Agree whole-heartedly with your comments. Suspect a great many people do. Have posted these on my OS blog. They refer essentially to Geithner and Obama's disturbing behavior, though I voted for the man and respect him generally.

Just poems, as most would say, but they made me feel better. I send them to Whitehouse.gov as I do them.

5. BONUS?

The Secretary of the Treasury

paid off his friends first. Why should you be

defending this turkey? We believe in change

all right, you need a little time. Not strange.

But it doesn’t take time to begin, and you began wrong.

Same old greedy story, same old song.

I voted for you, but now you must get rid

of the “expert” crooks: We’re counting on you, kid.

6. YOU ASKED FOR IT

Listen, I hate to break the news to you,

but after the idiot self-righteous clown and his crew

did all that damage to our country, we need

a hero, a Lincoln. Don’t let it go to your head.

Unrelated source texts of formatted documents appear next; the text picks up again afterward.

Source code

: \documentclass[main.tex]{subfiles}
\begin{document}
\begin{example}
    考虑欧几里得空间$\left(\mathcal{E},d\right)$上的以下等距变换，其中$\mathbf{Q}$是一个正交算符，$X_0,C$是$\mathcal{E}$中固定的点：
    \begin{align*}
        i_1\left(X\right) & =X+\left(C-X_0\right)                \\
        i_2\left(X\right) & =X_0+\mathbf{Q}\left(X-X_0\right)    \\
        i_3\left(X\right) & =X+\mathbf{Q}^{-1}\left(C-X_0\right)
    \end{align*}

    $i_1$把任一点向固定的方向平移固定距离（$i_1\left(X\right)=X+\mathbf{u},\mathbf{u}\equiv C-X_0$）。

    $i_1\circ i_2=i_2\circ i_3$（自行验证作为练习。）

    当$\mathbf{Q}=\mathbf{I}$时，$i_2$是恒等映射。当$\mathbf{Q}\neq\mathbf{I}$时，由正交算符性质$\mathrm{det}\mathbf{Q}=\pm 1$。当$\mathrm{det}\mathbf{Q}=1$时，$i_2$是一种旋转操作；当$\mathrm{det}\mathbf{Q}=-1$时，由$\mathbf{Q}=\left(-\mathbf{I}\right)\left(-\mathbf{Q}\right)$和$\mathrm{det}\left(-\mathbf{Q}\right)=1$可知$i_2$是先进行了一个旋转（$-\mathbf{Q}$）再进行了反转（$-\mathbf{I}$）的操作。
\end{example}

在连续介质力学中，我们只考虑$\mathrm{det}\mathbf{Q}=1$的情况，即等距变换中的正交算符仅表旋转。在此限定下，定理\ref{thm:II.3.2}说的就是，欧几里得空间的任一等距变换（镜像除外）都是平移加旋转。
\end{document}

The heroes always have to pay a price.

It isn’t rhetoric, but sacrifice.

What’ll it be? Smooth-talking also-ran?

Or do you have the guts to be the man?

7. ON THE REVERENCE WE OWE ELECTED OFFICIALS

As far as I’m concerned, the president

is just a man, not some divine advent.

He campaigns well, and maybe, just maybe,

can throw out the bathwater but not the baby.

I’ve spent nearly fifty years on what I love,

and I’m better at it, when push comes to shove,

than he is at his job. So should I bow

and bend the knee? No way, no time, nohow.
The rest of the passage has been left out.